By using Elastic’s built-in detections and the modified data stream from Cribl, Sheldon expects to save significant time supporting upgrades, and to strengthen the company’s security footprint by using more properly tuned and updated detection rules. “A future version of Elastic might give me that capability,” he says. “But the fact that I can do it today with Cribl is pretty awesome, and allows me to apply the same functions to any other observability data we bring into our pipeline.”
Next up for Sally Beauty? Using Cribl to enrich the Endgame stream — for example, by mapping IP addresses to the device’s location (geo-IP) and incorporating threat intelligence. Wrapping up, Sheldon says, “We’ve seen big benefits from Cribl, and I’m a fan. If anyone reading this comes to a Cribl meetup, look me up if you want to talk nerdy.”
TL;DR
Sally Beauty wanted control over which Endgame data it shipped to Elastic Cloud.

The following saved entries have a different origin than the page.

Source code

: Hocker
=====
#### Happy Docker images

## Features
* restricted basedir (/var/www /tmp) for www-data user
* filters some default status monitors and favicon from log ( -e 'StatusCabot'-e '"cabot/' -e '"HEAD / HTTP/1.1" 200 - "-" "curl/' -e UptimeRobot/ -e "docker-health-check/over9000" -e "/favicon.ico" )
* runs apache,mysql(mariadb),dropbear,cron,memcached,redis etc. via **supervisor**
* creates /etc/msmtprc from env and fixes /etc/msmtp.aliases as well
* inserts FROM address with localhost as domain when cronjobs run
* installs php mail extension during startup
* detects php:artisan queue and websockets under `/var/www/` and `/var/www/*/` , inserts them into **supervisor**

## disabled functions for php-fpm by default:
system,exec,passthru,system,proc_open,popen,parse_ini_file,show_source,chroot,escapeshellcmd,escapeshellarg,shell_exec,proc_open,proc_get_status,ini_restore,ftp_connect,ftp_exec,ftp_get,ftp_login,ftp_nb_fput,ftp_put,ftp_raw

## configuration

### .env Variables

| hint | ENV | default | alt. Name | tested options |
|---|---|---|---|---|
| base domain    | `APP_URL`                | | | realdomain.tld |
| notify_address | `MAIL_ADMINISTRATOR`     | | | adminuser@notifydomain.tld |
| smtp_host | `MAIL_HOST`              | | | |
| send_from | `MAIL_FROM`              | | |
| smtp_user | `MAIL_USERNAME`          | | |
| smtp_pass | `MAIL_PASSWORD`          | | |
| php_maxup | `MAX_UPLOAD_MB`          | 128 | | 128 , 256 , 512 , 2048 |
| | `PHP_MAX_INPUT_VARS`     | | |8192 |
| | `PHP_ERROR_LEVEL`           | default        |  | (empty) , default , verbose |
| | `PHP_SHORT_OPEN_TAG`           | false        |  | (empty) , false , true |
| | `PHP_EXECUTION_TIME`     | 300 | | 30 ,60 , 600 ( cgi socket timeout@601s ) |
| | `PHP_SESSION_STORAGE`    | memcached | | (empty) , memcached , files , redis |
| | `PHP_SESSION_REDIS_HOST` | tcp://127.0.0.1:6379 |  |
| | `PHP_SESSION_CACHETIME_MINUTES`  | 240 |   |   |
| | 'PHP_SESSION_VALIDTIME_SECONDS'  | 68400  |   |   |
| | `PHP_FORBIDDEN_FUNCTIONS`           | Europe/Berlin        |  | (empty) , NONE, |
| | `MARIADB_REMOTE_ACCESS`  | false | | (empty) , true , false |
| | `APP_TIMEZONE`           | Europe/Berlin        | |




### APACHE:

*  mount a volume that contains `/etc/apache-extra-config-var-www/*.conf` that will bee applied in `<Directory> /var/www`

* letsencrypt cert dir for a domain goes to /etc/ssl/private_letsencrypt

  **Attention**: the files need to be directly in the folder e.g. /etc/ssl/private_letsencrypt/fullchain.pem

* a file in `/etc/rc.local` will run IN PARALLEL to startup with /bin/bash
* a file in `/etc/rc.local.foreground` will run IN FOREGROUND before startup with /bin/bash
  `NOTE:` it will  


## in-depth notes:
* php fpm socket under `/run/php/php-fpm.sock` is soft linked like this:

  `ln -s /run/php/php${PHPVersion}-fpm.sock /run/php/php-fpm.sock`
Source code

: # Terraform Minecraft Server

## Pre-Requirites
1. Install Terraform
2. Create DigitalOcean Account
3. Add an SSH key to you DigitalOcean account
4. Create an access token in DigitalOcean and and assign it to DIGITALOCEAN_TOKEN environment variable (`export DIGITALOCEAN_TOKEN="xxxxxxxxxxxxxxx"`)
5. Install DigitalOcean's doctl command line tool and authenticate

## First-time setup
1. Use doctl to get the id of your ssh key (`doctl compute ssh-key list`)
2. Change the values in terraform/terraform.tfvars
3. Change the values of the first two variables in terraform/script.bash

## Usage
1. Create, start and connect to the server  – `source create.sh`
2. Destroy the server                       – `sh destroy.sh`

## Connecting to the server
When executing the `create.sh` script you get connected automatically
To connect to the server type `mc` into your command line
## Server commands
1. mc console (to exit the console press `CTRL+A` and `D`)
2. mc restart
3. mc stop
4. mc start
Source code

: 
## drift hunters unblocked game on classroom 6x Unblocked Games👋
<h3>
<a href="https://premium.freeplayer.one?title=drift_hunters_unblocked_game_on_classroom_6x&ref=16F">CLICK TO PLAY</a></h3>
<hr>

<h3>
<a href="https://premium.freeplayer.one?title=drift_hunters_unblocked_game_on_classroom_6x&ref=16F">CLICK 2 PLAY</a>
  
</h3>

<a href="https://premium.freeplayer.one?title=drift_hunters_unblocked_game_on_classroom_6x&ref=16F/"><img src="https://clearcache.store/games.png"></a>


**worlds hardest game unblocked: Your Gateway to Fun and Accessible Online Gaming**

Cribl.Cloud parses Endgame data, standardizes it to match the ECS, and reduces it before sending it to Elastic.
Cribl reduced daily EDR data by 41% -- from 9.25TB to 5TB.
The company can now retain EDR data for 45 days instead of 7.
The team replaced syslog-ng and Logstash with Cribl, estimating it takes ¼ of the time to manage Cribl versus the legacy tools.
Eliminated the need to write and manage python scripts to collect “pull” data sources like NDR and O365 logs.
Not having to learn the ins and outs of logging software frees up more time for engineers to work on security.
Selecting Cribl.Cloud gave the team fast time to value and control over cloud latency and egress costs.